# Your task:
Within the data that follows, how many lines contain the word "promoters"? Reply with only the number.

# Data listing:
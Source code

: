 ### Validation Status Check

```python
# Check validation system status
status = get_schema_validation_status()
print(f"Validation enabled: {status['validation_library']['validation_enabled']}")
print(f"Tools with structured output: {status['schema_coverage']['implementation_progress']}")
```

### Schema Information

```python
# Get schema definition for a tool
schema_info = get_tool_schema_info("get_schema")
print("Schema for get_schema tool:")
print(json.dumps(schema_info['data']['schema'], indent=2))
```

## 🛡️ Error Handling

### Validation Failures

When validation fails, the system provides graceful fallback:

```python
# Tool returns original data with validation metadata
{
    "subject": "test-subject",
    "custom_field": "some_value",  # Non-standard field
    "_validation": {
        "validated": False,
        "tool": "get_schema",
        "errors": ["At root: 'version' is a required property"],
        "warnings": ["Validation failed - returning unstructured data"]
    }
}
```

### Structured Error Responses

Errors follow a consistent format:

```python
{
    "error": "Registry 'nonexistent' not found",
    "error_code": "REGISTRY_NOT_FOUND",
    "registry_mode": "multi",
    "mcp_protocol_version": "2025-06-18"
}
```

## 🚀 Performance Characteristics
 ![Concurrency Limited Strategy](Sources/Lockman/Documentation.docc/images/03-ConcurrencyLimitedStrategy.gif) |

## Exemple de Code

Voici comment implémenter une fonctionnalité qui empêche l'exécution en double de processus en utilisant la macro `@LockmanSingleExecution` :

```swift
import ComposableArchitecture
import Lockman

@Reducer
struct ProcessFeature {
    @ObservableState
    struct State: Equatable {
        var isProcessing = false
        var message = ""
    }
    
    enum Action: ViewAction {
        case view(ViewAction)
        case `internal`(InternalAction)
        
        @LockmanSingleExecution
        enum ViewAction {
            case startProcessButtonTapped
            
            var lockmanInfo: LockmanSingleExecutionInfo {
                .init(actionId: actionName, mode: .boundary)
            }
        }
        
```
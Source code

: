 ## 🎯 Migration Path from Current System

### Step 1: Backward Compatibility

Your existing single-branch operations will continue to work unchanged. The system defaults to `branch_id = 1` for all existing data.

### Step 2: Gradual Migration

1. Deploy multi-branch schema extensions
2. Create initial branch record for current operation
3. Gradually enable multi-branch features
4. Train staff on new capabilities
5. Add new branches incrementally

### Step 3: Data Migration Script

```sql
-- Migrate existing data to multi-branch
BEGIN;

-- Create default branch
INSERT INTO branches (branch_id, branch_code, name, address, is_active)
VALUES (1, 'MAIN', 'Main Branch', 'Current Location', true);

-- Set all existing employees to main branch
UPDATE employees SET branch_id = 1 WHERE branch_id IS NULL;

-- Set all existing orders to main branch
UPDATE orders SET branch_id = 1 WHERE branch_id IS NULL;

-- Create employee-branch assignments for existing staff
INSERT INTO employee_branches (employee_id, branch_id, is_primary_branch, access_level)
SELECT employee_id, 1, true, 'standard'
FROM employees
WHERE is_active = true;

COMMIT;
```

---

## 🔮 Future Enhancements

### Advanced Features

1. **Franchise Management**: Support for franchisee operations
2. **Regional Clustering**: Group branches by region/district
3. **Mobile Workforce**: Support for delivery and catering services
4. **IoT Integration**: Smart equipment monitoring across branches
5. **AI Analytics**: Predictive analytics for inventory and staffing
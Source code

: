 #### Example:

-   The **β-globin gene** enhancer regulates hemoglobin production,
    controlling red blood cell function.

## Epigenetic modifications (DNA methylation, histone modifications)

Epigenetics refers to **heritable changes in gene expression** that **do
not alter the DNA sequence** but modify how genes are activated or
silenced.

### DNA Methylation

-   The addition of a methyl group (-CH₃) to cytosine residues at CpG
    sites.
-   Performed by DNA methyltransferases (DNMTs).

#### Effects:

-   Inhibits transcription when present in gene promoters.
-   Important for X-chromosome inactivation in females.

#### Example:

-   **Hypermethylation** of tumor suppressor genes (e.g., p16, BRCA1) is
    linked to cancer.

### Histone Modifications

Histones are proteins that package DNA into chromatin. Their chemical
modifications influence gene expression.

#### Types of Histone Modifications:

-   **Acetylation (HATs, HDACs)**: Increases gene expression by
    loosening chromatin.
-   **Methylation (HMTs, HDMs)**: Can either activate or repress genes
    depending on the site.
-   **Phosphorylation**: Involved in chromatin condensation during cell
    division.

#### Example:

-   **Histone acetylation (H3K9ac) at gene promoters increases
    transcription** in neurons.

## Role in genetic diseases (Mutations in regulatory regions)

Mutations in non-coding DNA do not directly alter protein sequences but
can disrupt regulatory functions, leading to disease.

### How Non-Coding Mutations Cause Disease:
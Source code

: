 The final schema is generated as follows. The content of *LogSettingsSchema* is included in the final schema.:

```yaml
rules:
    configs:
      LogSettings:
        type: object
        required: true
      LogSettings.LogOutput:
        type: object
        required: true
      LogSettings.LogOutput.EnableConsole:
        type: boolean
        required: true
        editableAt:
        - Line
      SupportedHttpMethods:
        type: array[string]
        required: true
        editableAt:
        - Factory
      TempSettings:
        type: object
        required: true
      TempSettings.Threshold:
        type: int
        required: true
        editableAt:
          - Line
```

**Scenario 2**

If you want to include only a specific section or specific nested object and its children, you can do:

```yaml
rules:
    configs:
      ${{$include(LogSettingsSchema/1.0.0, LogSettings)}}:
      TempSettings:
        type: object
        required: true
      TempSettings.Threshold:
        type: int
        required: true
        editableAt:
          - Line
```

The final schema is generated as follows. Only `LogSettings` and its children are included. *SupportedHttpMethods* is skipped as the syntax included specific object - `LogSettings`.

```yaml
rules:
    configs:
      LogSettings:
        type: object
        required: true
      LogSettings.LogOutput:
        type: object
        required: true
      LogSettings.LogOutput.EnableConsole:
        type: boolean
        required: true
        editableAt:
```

# Expected answer:
2